Auscultation.—On auscultation a murmur or murmurs can be heard over the various cardiac orifices. The fact that valvular disease may have previously existed makes it important, at the first visit to a patient who is suffering from acute articular rheumatism, chorea, Bright's disease, etc., to carefully examine the heart. When cardiac hypertrophy exists and valvular disease has pre-existed, it is difficult, if not impossible, to recognize acute exudative endocarditis or to determine the time of its advent if it exist. The most important and constant sign of endocarditis is a systolic murmur, its greatest intensity being over the apex; but this murmur, which is soft and blowing in character, the so-called bellows murmur, may be either ventricular or valvular. In all cases it is due to roughening or thickening of the endocardium. It often changes its point of maximum intensity during the acute period of the disease. It is developed at the onset of the disease, and when one is on the lookout for endocarditis, this will be the first evidence of its occurrence. And yet in some instances no murmur may be present during the entire course of an endocarditis.

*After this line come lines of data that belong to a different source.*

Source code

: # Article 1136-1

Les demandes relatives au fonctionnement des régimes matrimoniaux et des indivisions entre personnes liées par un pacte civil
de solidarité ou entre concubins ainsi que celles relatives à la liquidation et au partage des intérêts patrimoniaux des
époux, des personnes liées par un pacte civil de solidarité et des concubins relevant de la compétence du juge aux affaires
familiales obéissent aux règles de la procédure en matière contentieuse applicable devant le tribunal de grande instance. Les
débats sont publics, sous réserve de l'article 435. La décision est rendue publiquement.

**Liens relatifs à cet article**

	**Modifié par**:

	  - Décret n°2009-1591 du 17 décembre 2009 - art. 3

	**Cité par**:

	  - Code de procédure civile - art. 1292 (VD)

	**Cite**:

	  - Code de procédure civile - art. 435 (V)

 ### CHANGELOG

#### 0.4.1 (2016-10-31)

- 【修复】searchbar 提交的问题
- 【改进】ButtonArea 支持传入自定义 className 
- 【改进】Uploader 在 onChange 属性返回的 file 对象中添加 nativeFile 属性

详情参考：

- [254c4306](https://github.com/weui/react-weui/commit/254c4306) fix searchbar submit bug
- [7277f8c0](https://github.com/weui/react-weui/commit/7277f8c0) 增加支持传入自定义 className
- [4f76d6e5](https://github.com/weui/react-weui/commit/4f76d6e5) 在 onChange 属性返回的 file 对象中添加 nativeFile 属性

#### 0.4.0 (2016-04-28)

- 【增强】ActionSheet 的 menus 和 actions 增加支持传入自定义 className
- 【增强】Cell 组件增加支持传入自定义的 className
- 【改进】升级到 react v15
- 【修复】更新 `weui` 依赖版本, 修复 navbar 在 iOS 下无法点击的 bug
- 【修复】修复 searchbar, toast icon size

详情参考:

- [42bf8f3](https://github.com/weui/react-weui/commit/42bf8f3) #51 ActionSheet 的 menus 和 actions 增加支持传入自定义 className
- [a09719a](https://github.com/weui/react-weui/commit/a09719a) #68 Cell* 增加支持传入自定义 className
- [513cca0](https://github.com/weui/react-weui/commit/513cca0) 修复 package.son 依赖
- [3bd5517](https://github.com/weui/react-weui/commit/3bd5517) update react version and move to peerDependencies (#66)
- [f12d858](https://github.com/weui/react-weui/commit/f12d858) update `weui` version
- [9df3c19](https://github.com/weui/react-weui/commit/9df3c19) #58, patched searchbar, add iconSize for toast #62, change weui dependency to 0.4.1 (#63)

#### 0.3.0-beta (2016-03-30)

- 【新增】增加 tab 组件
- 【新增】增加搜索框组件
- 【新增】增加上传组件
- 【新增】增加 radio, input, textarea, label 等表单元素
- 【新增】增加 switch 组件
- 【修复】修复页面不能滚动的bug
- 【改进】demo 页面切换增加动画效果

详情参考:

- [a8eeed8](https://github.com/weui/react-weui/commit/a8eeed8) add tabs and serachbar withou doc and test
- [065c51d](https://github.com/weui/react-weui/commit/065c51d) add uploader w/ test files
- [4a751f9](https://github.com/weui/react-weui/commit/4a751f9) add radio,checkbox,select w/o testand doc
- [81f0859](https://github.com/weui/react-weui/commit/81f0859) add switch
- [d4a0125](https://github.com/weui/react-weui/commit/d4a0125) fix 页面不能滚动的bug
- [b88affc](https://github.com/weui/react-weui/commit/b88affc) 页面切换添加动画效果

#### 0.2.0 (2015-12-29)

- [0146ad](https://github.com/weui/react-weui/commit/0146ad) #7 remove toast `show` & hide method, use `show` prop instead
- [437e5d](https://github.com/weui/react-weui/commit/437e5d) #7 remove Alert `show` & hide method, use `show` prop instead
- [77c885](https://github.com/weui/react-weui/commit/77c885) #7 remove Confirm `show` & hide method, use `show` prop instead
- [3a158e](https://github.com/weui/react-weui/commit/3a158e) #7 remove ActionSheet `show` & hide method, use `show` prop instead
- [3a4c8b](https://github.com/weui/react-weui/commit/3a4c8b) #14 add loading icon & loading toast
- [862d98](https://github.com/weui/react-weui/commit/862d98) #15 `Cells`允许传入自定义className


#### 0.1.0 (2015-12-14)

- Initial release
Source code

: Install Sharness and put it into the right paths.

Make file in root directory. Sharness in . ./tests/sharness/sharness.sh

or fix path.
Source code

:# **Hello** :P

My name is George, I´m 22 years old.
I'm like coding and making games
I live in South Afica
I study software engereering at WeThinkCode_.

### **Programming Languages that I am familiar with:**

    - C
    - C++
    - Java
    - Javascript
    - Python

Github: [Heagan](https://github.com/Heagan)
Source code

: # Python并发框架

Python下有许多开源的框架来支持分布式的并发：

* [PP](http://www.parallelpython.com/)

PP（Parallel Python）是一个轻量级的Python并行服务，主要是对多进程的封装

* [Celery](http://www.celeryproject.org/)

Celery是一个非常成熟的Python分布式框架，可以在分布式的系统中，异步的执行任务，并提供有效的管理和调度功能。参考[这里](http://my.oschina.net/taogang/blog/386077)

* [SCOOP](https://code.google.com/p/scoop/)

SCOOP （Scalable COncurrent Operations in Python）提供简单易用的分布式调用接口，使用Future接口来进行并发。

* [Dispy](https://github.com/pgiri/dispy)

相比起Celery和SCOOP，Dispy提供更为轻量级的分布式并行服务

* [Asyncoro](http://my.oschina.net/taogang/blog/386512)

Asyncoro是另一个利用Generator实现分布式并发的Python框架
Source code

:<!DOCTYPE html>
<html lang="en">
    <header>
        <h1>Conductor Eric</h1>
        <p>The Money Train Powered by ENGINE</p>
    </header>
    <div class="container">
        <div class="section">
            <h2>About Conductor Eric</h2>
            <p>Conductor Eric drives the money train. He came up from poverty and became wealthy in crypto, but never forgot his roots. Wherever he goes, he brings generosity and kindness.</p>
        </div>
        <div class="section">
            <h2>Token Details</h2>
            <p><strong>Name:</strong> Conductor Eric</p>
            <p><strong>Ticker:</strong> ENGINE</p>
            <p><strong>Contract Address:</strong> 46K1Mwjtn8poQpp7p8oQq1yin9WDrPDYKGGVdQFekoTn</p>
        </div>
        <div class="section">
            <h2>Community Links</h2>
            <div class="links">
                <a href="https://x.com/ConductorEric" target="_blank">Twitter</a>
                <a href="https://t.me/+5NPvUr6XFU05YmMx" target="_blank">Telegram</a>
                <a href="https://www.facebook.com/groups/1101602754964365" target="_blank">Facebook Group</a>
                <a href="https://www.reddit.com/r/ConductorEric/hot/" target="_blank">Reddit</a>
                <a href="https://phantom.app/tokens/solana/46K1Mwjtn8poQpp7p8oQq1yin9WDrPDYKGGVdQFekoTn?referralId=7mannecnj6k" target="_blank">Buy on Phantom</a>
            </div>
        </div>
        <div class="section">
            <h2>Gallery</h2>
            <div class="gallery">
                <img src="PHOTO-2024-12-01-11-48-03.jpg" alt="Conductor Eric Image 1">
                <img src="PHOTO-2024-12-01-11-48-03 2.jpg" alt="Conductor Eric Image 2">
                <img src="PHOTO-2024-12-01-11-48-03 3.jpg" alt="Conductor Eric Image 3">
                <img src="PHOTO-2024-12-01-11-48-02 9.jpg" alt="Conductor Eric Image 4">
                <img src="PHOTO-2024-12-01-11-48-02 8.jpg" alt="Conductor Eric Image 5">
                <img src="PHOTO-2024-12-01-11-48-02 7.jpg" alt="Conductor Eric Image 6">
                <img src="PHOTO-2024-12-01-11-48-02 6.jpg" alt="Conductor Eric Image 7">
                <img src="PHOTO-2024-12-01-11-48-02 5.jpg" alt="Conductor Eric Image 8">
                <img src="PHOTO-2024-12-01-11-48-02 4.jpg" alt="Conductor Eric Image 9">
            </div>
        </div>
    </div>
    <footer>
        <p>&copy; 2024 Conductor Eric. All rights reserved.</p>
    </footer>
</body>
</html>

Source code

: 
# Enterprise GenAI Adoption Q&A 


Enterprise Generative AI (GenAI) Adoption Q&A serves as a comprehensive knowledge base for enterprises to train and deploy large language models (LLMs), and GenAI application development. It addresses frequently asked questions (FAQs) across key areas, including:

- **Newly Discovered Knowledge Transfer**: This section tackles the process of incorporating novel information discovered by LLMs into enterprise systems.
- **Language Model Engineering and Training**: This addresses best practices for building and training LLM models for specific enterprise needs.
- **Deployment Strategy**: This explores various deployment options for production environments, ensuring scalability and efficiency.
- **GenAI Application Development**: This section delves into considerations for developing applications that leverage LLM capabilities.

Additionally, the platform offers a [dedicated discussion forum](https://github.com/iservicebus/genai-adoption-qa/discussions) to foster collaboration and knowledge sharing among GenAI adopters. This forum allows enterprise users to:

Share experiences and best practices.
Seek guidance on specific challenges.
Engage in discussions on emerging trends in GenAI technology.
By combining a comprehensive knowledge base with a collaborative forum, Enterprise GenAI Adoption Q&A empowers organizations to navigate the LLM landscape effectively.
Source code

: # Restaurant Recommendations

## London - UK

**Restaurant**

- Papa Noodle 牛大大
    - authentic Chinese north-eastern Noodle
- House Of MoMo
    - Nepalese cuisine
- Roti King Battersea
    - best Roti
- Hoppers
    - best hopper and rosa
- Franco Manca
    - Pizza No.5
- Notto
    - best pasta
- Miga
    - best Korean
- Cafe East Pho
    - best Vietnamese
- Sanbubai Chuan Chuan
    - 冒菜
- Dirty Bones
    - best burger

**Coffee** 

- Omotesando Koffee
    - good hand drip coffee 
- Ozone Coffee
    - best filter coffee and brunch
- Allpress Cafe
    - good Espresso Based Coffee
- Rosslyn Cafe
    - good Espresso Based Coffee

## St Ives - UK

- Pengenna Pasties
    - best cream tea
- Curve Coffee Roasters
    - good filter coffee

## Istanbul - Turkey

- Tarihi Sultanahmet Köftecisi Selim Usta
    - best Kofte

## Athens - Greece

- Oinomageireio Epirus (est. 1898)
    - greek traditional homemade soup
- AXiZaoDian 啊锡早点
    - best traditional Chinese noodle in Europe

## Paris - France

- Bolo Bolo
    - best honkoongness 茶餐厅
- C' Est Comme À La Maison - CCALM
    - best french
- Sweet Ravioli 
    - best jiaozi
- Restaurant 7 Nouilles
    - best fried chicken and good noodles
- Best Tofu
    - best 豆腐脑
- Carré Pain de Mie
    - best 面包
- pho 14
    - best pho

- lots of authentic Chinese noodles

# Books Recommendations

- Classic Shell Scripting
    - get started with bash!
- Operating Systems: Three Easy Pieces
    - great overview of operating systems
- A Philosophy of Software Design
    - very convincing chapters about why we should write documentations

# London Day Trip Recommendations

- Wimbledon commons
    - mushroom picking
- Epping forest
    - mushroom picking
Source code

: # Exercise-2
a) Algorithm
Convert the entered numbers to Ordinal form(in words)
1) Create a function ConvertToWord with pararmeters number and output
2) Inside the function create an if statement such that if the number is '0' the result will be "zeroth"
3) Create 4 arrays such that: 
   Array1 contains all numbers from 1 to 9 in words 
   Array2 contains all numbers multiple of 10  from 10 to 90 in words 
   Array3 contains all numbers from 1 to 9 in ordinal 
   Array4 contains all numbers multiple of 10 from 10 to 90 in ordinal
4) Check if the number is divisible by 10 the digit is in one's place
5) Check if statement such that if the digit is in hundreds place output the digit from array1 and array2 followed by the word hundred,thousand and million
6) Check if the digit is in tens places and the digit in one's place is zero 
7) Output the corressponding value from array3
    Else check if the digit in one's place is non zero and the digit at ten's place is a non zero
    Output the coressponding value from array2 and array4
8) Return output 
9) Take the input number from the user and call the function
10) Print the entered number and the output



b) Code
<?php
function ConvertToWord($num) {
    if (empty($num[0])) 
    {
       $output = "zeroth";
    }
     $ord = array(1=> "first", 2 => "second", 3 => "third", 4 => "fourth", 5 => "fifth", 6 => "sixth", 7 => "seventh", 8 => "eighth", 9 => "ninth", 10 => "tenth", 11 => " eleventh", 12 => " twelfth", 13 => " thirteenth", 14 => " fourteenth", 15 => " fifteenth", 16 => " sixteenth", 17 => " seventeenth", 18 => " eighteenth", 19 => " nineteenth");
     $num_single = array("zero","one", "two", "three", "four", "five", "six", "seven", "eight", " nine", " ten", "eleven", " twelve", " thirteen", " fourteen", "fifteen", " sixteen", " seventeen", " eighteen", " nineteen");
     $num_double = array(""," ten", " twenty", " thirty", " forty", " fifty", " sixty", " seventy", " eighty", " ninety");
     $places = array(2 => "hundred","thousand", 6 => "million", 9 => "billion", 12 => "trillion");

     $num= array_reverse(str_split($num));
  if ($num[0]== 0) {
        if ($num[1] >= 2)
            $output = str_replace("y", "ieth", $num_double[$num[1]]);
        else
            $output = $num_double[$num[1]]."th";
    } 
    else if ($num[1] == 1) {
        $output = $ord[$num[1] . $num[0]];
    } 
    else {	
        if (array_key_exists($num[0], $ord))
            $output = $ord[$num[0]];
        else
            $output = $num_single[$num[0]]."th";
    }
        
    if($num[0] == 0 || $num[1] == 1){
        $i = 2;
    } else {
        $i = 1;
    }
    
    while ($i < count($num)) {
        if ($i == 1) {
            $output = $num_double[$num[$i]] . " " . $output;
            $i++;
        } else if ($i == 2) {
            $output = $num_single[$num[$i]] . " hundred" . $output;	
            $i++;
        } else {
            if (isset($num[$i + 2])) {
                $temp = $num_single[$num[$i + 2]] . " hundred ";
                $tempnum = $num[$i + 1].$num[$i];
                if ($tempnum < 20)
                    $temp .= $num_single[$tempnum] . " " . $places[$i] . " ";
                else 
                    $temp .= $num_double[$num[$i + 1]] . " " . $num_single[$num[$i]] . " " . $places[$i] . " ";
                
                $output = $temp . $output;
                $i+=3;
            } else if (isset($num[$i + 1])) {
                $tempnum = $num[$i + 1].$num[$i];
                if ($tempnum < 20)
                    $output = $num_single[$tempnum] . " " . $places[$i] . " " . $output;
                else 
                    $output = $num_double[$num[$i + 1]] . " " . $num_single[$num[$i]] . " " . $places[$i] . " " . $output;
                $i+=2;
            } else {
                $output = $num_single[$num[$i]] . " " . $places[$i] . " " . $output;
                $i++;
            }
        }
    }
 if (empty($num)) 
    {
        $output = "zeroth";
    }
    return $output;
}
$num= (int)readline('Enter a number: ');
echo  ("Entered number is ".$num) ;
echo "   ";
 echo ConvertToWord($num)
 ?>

A mitral murmur alone occurs in about 50 per cent. of cases of rheumatic endocarditis. It is usually developed early, and before it becomes distinct it is preceded by prolongation of the first sound. This is a transition sound between a normal heart-sound and a murmur. It is a feeble, wavering sound, extending over the slight interval which normally exists between the first and second sounds.

Other changes that are not murmurs, but which frequently precede them, are loud, ringing normal sounds, muffled first sound, feeble first and intensified second sound, doubling of the first sound, roughness of the first sound, and a humming over the right heart.

Complete absence of the heart-sounds is a rare but possible antecedent of an endocardial murmur. A mitral murmur in acute endocarditis is usually audible over a limited area. It is the exception to hear it both in front and at the back. Very frequently it is heard most distinctly over the stomach.